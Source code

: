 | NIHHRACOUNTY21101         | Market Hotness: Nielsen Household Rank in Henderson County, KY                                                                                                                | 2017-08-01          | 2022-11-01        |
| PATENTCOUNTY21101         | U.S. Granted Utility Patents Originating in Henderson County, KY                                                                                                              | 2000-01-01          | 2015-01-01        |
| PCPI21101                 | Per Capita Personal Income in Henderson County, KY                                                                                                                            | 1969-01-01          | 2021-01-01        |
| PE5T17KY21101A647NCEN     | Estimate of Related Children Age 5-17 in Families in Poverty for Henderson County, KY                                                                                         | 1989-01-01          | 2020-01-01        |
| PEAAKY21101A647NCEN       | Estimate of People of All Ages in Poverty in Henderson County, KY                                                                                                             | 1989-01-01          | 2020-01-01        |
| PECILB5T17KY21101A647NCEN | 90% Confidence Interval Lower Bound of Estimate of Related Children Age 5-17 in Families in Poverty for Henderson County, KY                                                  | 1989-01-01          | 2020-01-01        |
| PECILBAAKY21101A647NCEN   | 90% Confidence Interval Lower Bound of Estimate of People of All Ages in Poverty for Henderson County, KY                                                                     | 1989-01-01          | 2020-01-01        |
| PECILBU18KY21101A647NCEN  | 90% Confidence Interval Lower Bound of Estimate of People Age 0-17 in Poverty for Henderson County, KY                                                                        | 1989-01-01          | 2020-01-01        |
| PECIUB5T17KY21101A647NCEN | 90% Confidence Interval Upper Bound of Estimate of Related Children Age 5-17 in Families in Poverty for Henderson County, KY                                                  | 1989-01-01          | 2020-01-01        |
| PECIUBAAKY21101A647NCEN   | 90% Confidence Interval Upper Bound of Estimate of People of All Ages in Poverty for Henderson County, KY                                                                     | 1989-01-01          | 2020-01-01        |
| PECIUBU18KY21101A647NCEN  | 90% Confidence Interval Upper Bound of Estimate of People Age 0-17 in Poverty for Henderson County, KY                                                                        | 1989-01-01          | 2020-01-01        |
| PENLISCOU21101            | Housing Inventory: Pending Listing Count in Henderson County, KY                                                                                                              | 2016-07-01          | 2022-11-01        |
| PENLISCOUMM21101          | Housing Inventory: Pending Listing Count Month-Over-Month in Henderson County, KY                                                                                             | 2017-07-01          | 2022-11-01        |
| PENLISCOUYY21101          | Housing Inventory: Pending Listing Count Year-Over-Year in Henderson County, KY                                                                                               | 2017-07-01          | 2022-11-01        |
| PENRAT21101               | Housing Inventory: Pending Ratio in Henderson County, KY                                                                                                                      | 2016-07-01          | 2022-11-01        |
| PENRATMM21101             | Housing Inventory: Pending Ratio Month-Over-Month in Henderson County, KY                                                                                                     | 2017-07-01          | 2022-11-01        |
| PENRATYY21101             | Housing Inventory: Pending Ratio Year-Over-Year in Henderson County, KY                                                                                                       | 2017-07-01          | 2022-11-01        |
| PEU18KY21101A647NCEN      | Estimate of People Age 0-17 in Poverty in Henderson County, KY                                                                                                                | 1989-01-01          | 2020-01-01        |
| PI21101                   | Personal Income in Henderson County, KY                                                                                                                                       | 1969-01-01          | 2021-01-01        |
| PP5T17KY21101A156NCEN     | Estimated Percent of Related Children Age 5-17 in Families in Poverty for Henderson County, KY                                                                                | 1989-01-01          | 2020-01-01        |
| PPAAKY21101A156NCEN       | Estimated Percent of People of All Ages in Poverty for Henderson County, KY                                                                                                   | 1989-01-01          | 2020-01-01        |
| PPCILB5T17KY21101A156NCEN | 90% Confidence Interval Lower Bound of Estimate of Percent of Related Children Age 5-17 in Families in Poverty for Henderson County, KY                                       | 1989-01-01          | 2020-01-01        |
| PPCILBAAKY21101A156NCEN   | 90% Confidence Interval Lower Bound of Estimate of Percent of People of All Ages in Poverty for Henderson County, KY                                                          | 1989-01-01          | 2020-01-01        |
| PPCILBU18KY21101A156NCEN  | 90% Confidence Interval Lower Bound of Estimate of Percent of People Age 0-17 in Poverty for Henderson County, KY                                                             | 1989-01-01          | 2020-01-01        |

——

## Aim of the task
Create a word-for-word copy of the whole listing.

## Result
Source code

: | NIHHRACOUNTY21101         | Market Hotness: Nielsen Household Rank in Henderson County, KY                                                                                                                | 2017-08-01          | 2022-11-01        |
| PATENTCOUNTY21101         | U.S. Granted Utility Patents Originating in Henderson County, KY                                                                                                              | 2000-01-01          | 2015-01-01        |
| PCPI21101                 | Per Capita Personal Income in Henderson County, KY                                                                                                                            | 1969-01-01          | 2021-01-01        |
| PE5T17KY21101A647NCEN     | Estimate of Related Children Age 5-17 in Families in Poverty for Henderson County, KY                                                                                         | 1989-01-01          | 2020-01-01        |
| PEAAKY21101A647NCEN       | Estimate of People of All Ages in Poverty in Henderson County, KY                                                                                                             | 1989-01-01          | 2020-01-01        |
| PECILB5T17KY21101A647NCEN | 90% Confidence Interval Lower Bound of Estimate of Related Children Age 5-17 in Families in Poverty for Henderson County, KY                                                  | 1989-01-01          | 2020-01-01        |
| PECILBAAKY21101A647NCEN   | 90% Confidence Interval Lower Bound of Estimate of People of All Ages in Poverty for Henderson County, KY                                                                     | 1989-01-01          | 2020-01-01        |
| PECILBU18KY21101A647NCEN  | 90% Confidence Interval Lower Bound of Estimate of People Age 0-17 in Poverty for Henderson County, KY                                                                        | 1989-01-01          | 2020-01-01        |
| PECIUB5T17KY21101A647NCEN | 90% Confidence Interval Upper Bound of Estimate of Related Children Age 5-17 in Families in Poverty for Henderson County, KY                                                  | 1989-01-01          | 2020-01-01        |
| PECIUBAAKY21101A647NCEN   | 90% Confidence Interval Upper Bound of Estimate of People of All Ages in Poverty for Henderson County, KY                                                                     | 1989-01-01          | 2020-01-01        |
| PECIUBU18KY21101A647NCEN  | 90% Confidence Interval Upper Bound of Estimate of People Age 0-17 in Poverty for Henderson County, KY                                                                        | 1989-01-01          | 2020-01-01        |
| PENLISCOU21101            | Housing Inventory: Pending Listing Count in Henderson County, KY                                                                                                              | 2016-07-01          | 2022-11-01        |
| PENLISCOUMM21101          | Housing Inventory: Pending Listing Count Month-Over-Month in Henderson County, KY                                                                                             | 2017-07-01          | 2022-11-01        |
| PENLISCOUYY21101          | Housing Inventory: Pending Listing Count Year-Over-Year in Henderson County, KY                                                                                               | 2017-07-01          | 2022-11-01        |
| PENRAT21101               | Housing Inventory: Pending Ratio in Henderson County, KY                                                                                                                      | 2016-07-01          | 2022-11-01        |
| PENRATMM21101             | Housing Inventory: Pending Ratio Month-Over-Month in Henderson County, KY                                                                                                     | 2017-07-01          | 2022-11-01        |
| PENRATYY21101             | Housing Inventory: Pending Ratio Year-Over-Year in Henderson County, KY                                                                                                       | 2017-07-01          | 2022-11-01        |
| PEU18KY21101A647NCEN      | Estimate of People Age 0-17 in Poverty in Henderson County, KY                                                                                                                | 1989-01-01          | 2020-01-01        |
| PI21101                   | Personal Income in Henderson County, KY                                                                                                                                       | 1969-01-01          | 2021-01-01        |
| PP5T17KY21101A156NCEN     | Estimated Percent of Related Children Age 5-17 in Families in Poverty for Henderson County, KY                                                                                | 1989-01-01          | 2020-01-01        |
| PPAAKY21101A156NCEN       | Estimated Percent of People of All Ages in Poverty for Henderson County, KY                                                                                                   | 1989-01-01          | 2020-01-01        |
| PPCILB5T17KY21101A156NCEN | 90% Confidence Interval Lower Bound of Estimate of Percent of Related Children Age 5-17 in Families in Poverty for Henderson County, KY                                       | 1989-01-01          | 2020-01-01        |
| PPCILBAAKY21101A156NCEN   | 90% Confidence Interval Lower Bound of Estimate of Percent of People of All Ages in Poverty for Henderson County, KY                                                          | 1989-01-01          | 2020-01-01        |
| PPCILBU18KY21101A156NCEN  | 90% Confidence Interval Lower Bound of Estimate of Percent of People Age 0-17 in Poverty for Henderson County, KY                                                             | 1989-01-01          | 2020-01-01        |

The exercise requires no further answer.